[About this exercise]:
Send back all of the records, each one exactly as written.

(Items from a dataset)
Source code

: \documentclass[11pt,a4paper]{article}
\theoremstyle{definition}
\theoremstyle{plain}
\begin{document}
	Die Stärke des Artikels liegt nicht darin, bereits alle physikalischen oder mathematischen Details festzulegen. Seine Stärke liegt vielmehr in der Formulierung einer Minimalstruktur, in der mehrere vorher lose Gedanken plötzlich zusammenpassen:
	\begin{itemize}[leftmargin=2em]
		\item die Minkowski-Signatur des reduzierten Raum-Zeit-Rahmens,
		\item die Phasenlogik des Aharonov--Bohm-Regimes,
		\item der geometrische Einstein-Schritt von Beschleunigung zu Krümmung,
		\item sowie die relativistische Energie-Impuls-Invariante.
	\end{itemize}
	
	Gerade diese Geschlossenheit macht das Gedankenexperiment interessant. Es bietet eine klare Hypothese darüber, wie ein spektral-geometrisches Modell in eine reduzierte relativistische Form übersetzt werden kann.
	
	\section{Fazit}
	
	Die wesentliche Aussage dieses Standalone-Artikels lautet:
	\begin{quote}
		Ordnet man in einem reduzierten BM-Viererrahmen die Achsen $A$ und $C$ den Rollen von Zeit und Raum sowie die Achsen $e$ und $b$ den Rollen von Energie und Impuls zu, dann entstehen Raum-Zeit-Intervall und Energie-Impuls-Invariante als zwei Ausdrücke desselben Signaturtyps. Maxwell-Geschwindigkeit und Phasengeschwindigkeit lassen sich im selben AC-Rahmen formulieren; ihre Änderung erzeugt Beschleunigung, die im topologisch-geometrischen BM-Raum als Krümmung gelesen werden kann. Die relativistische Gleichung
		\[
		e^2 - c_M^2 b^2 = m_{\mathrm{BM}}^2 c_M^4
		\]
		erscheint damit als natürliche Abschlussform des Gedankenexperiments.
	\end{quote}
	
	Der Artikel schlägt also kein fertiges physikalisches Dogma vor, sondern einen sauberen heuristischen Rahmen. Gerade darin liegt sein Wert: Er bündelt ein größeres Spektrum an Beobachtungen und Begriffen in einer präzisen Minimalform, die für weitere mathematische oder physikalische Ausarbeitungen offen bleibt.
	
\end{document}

[Completed exercise]:
Source code

: \documentclass[11pt,a4paper]{article}
\theoremstyle{definition}
\theoremstyle{plain}
\begin{document}
	Die Stärke des Artikels liegt nicht darin, bereits alle physikalischen oder mathematischen Details festzulegen. Seine Stärke liegt vielmehr in der Formulierung einer Minimalstruktur, in der mehrere vorher lose Gedanken plötzlich zusammenpassen:
	\begin{itemize}[leftmargin=2em]
		\item die Minkowski-Signatur des reduzierten Raum-Zeit-Rahmens,
		\item die Phasenlogik des Aharonov--Bohm-Regimes,
		\item der geometrische Einstein-Schritt von Beschleunigung zu Krümmung,
		\item sowie die relativistische Energie-Impuls-Invariante.
	\end{itemize}
	
	Gerade diese Geschlossenheit macht das Gedankenexperiment interessant. Es bietet eine klare Hypothese darüber, wie ein spektral-geometrisches Modell in eine reduzierte relativistische Form übersetzt werden kann.
	
	\section{Fazit}
	
	Die wesentliche Aussage dieses Standalone-Artikels lautet:
	\begin{quote}
		Ordnet man in einem reduzierten BM-Viererrahmen die Achsen $A$ und $C$ den Rollen von Zeit und Raum sowie die Achsen $e$ und $b$ den Rollen von Energie und Impuls zu, dann entstehen Raum-Zeit-Intervall und Energie-Impuls-Invariante als zwei Ausdrücke desselben Signaturtyps. Maxwell-Geschwindigkeit und Phasengeschwindigkeit lassen sich im selben AC-Rahmen formulieren; ihre Änderung erzeugt Beschleunigung, die im topologisch-geometrischen BM-Raum als Krümmung gelesen werden kann. Die relativistische Gleichung
		\[
		e^2 - c_M^2 b^2 = m_{\mathrm{BM}}^2 c_M^4
		\]
		erscheint damit als natürliche Abschlussform des Gedankenexperiments.
	\end{quote}
	
	Der Artikel schlägt also kein fertiges physikalisches Dogma vor, sondern einen sauberen heuristischen Rahmen. Gerade darin liegt sein Wert: Er bündelt ein größeres Spektrum an Beobachtungen und Begriffen in einer präzisen Minimalform, die für weitere mathematische oder physikalische Ausarbeitungen offen bleibt.
	
\end{document}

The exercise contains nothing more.